Background: Intermittent preventive treatment with sulphadoxine-pyrimethamine (SP) is recommended for reducing the risk of malaria in pregnancy and its consequences on mothers and babies (IPTp-SP). Indicators of implementation and effects of IPTp-SP were collected in a rural clinic in Southern Senegal.

Methods: Women seen routinely at the antenatal clinic (ANC) of a rural dispensary during 2000-2007. Deployment of IPTp-SP started in January 2004. Inspection of antenatal and outpatient clinic registries of the corresponding period.

Results: Between 1st January 2000 and 30th April 2007, 1,781 women of all gravitidities and parities attended the ANC with 965 deliveries (606 and 398 respectively since 1st January 2004, when IPTp-SP was started.) 69% of women were seen > or = 3 times; 95% received at least one dose and 70% two doses of SP (from 61% in 2004 to 86% in 2007). The first visit, first and second dose of SP occurred at a median week 20, 22 and 31. The probability of receiving two doses was > 80% with > or = 3 antenatal visits and a first dose of SP by week 20.The prevalence of maternal malaria was low and similar pre- (0.7%) and during IPTp (0.8%). Effects on of low birth weight (LBW, < 2.5 kg) were non-statistically significant. The prevalence of LBW was 10.8% pre- and 7.7% during IPTp deployment (29% risk reduction, p = 0.12).Unfavourable pregnancy outcomes numbered 72 (7.5% of pregnancies with known outcome), including 30 abortions and 42 later deaths (late foetal deaths, stillbirth, peri-natal) of which 13 with one or more malformations (1.35% of all recorded deliveries).
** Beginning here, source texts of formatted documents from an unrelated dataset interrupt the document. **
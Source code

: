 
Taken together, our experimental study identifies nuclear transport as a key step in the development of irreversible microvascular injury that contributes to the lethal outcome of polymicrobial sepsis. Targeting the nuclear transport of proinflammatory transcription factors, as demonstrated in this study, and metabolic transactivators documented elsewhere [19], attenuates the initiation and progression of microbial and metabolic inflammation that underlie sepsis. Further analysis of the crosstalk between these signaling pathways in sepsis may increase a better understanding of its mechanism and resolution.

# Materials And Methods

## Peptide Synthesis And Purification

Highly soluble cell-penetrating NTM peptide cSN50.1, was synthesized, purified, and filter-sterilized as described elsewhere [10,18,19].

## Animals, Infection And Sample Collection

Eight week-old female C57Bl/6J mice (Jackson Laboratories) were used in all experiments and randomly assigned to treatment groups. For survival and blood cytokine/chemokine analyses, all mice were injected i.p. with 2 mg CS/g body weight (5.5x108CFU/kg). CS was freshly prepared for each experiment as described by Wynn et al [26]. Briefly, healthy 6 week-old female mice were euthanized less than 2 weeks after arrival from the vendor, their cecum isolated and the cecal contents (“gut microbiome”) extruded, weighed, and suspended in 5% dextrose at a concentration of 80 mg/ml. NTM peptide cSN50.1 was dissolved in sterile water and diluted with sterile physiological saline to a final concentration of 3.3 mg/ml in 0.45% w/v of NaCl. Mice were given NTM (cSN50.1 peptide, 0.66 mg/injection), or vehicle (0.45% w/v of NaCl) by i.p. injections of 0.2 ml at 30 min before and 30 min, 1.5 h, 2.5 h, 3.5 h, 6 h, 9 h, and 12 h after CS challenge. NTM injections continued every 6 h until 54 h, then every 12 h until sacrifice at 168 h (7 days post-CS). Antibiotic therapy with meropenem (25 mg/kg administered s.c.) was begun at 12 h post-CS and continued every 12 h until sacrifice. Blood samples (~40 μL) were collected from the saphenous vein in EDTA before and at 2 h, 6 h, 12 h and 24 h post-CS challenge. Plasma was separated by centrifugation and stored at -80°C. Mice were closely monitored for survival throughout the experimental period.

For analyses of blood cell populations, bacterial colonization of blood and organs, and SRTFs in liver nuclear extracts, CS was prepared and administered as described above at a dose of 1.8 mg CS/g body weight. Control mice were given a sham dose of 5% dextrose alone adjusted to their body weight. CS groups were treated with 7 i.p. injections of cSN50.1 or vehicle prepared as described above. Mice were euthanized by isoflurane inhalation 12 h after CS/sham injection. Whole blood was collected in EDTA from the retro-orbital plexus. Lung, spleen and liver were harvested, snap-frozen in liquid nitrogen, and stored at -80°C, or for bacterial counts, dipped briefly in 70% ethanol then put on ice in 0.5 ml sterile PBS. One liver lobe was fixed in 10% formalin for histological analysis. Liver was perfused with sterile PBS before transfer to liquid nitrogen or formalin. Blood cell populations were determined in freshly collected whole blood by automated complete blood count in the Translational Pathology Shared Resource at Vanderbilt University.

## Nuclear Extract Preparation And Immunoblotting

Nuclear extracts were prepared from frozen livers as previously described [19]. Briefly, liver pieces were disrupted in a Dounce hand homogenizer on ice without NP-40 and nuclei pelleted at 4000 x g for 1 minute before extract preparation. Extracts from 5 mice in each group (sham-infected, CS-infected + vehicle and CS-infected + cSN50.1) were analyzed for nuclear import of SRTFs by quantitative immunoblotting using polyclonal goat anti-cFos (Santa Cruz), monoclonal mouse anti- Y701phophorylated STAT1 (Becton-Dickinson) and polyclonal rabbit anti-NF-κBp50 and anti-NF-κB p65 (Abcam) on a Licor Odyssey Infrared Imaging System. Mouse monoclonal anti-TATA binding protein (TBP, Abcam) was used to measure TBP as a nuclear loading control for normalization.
Conclusion: The implementation of IPTp-SP was high. Early attendance to ANC favours completion of IPTp-SP. The record keeping system in place is amenable to data extraction and linkage. A model was developed that predicts optimal compliance to two SP doses, and could be tested in other settings. Maternal malaria was infrequent and unaffected by IPTp-SP. The risk of LBW was lower during IPT implementation but the difference was non-significant and could have other explanations.

Figure 1

Pregnancies seen at the antenatal clinic of Mlomp and deliveries recorded during 2000–2007* (*projected). 2004 is the year of the beginning of the deployment of IPTp-SP.

Figure 2

Rate of implementation of IPTp-SP and number of ANC visits in Mlomp between 2004–2007.

Figure 3

Distribution of weeks of first antenatal visit for the women who received one or two SP doses.

Figure 4

Logistic model of the probability of receiving two SP doses for women with recorded delivery, date of first visit and SP administration. The panels are for women with < 3 (A), 3 (B), 4 (C) and 5 (D) antenatal visits. For ease of reading only the calculated curves for weeks 9, 12, 18, 24, 30 and 36 of the first SP dose are presented. [Note: The point of equipoise is depicted as an example in panel C: when the number of antenatal visit is = 4, the probability of 2 SP doses is = 0.96 at the week of first SP dose = 23 when the week of first ANC is either 9, 12, 18, 24, 30 or 36].

Figure 5

Birth weight of neonates during 2000–2007. Boxplots (mean, median, interquartile range) with whiskers (x standard deviation) and outliers. The dotted line represents defining a Low Birth Weight (LBW, birth weight < 2500 g). The % of newborn babies with LBW by year is displayed.